Looking from the outside in

Sometimes I can get in what I like to call “what are you doing with your life?” modes. It usually starts with my good old friend comparison. I see someone doing so many things. Maybe they are killing it at their job and juggling two or three side projects, maybe they are decorated with various awards and accomplishments at a much younger age than me, maybe they are overflowing with fulfillment in their personal life, or maybe they are all these things. Rather than feeling happy for them, I often take the selfish route. I turn an accusing finger back to myself. The voices start squawking.

What are you doing, missy? You know, you could be doing those things. You could be doing those things if you wasted less time on Instagram. You could be doing those things if you stopped cooking and baking all the time and started networking more instead. If you were motivated to work harder and focus yourself on the biz-ness of making money, if you toiled with a keep-your-head-down sense of discipline you so often hear about in success stories. If you read more books. If you stopped wasting.so.much.time.

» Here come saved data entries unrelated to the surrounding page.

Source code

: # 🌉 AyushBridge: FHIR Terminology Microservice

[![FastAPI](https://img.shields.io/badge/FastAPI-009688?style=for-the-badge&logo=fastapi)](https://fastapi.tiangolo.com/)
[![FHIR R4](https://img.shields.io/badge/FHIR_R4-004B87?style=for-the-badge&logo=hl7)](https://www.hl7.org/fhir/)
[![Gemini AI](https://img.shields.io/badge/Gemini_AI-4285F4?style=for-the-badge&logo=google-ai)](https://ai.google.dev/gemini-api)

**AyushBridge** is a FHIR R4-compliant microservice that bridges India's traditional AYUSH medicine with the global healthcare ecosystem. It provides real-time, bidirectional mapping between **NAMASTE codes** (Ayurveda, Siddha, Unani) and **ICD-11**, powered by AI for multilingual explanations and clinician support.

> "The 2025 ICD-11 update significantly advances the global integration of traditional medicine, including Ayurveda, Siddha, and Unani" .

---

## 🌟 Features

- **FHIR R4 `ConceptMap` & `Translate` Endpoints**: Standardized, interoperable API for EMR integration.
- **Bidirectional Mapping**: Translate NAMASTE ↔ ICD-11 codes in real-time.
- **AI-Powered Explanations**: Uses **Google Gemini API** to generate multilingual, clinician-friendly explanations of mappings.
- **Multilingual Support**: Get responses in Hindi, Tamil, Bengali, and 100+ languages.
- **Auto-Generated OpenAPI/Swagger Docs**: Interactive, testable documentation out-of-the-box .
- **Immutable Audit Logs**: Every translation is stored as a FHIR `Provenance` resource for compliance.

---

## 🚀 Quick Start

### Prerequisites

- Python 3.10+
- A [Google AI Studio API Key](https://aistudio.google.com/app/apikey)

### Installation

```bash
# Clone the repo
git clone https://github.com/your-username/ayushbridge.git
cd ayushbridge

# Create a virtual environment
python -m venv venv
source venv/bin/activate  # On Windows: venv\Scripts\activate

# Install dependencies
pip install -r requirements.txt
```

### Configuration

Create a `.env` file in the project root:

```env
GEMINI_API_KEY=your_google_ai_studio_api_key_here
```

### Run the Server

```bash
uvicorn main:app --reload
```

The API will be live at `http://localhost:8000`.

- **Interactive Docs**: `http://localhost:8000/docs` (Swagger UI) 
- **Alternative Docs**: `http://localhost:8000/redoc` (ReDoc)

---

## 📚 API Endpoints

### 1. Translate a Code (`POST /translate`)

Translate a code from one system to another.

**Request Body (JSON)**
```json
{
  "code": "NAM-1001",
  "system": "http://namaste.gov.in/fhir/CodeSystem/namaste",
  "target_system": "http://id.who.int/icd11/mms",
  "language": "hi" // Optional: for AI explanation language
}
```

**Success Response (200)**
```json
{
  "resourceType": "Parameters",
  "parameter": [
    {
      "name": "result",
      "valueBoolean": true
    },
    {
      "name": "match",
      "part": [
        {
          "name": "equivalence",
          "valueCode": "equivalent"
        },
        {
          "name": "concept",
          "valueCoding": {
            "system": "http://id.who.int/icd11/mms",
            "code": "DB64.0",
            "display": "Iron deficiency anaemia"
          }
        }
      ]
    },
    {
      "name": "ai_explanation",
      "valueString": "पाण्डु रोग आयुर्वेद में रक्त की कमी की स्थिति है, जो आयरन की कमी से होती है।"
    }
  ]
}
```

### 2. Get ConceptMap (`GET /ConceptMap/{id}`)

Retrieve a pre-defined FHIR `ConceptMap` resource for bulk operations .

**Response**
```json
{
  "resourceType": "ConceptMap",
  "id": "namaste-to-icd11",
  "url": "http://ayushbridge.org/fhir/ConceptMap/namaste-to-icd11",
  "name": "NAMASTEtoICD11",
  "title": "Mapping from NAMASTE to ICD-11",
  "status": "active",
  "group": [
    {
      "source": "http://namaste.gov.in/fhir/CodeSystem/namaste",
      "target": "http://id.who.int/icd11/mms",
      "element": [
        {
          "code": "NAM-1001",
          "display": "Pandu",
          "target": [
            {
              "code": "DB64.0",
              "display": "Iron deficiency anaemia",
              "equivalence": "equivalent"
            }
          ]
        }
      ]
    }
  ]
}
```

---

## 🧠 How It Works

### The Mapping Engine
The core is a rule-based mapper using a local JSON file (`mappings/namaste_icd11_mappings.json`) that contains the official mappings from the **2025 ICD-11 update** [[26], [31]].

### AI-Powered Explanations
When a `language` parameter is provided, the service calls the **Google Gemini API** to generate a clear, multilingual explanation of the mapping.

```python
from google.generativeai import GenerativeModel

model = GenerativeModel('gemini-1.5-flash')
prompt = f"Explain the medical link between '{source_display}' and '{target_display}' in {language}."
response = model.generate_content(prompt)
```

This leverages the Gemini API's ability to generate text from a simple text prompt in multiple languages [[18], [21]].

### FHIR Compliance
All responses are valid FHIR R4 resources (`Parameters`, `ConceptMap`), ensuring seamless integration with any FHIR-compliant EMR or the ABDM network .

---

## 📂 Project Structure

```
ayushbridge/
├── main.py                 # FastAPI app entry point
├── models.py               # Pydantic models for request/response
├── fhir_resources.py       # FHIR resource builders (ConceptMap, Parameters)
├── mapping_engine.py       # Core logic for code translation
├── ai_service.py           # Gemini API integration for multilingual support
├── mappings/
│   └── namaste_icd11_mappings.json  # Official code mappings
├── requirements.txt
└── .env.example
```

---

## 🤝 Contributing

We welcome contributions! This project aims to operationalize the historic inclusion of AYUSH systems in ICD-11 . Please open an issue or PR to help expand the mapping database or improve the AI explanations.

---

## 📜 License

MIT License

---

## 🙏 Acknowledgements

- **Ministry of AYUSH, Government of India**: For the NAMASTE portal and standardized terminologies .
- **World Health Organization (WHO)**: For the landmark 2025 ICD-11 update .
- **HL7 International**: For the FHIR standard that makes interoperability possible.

When those voices come-a-shouting, sometimes I half-heartedly try out phrases like, “be kind to yourself”, or “comparison is never a good idea”, “your definition of success is not their definition of success”. But no matter what I say, it all sounds like a lame excuse. And let’s be real, on some level, it is. The truth is, of course I could be doing more. Of course, I could be wasting less time. Of course, I could be softening areas within that could use some softening. Of course, I could get out of my head and think of others more. Of course, I could address the problems in my life with more honesty. Yes, yes, yes, yes, yes. But when the real talk ends, I’m left in that swampy stage where the reality sits and the change should, in theory, begin. But when you’re knee deep in your own shit, it’s hard not to tear yourself apart with criticism and should haves. It’s hard to find a fruitful way forward.

So, lately, rather than allowing myself to wallow for long, I’ve been trying to step back and let myself be a conduit for these emotions instead. As if I’m the stationary pole on the back of a bumper car, just seeing where the driver takes me. If I am overwhelmed by jealousy for someone in my field, I try to see what that’s saying about what I need to do. Maybe it means I need to take stock of how I’m currently doing things and try a different approach. And maybe it doesn’t have to mean that I’m a complete failure and that they are clearly much better than me, maybe I can simply let them inspire and drive me forward. It’s not a novel concept, I know, but the trick is in detaching myself from “attack mode”, which is not always simple, especially when it’s become something like a reflex. But now, when I feel it creeping in, I at least take solace that when the dust settles, I will be able to find some insight, however small, within my perceived failure or shortcoming. When I meet someone who is so much further ahead than where I am now, rather than beating myself up for not being where they are, I try to see what about their story could apply to my life and what is simply their path and not a good fit for mine. It may sound obvious, but it’s a practice I must remind myself of again and again when my default is typically not good enough.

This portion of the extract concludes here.